BEGIN Record excerpts
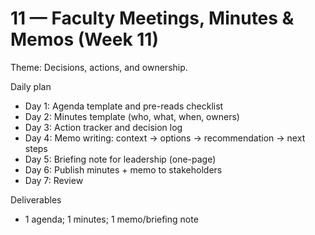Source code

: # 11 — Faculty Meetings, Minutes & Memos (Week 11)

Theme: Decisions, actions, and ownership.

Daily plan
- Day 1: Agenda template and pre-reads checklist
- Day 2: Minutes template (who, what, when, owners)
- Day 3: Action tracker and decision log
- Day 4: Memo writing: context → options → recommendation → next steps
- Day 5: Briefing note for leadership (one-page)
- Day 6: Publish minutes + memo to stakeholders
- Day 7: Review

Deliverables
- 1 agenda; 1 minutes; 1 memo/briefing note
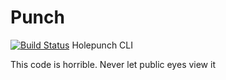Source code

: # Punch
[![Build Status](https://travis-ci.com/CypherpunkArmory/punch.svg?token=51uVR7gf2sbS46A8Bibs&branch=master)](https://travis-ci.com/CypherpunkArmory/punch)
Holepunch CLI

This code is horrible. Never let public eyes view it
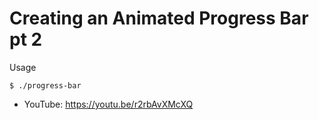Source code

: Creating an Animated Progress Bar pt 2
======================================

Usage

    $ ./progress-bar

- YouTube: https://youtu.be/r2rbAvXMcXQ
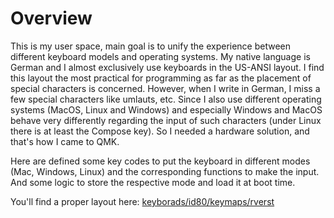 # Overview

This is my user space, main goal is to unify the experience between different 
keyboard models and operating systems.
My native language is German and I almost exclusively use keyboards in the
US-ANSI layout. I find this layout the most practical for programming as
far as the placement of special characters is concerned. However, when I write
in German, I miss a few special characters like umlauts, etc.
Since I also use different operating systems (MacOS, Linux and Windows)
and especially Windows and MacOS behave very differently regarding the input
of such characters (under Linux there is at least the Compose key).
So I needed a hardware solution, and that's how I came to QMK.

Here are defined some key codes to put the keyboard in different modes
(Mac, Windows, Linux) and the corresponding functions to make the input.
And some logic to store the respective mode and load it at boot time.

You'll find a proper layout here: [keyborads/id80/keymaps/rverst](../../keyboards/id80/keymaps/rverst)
END Record excerpts
▶ [Required work]
Gather up every line in the data above that contains the word "layout", copying each one.

▶ [Solution for this exercise]
US-ANSI layout. I find this layout the most practical for programming as
You'll find a proper layout here: [keyborads/id80/keymaps/rverst](../../keyboards/id80/keymaps/rverst)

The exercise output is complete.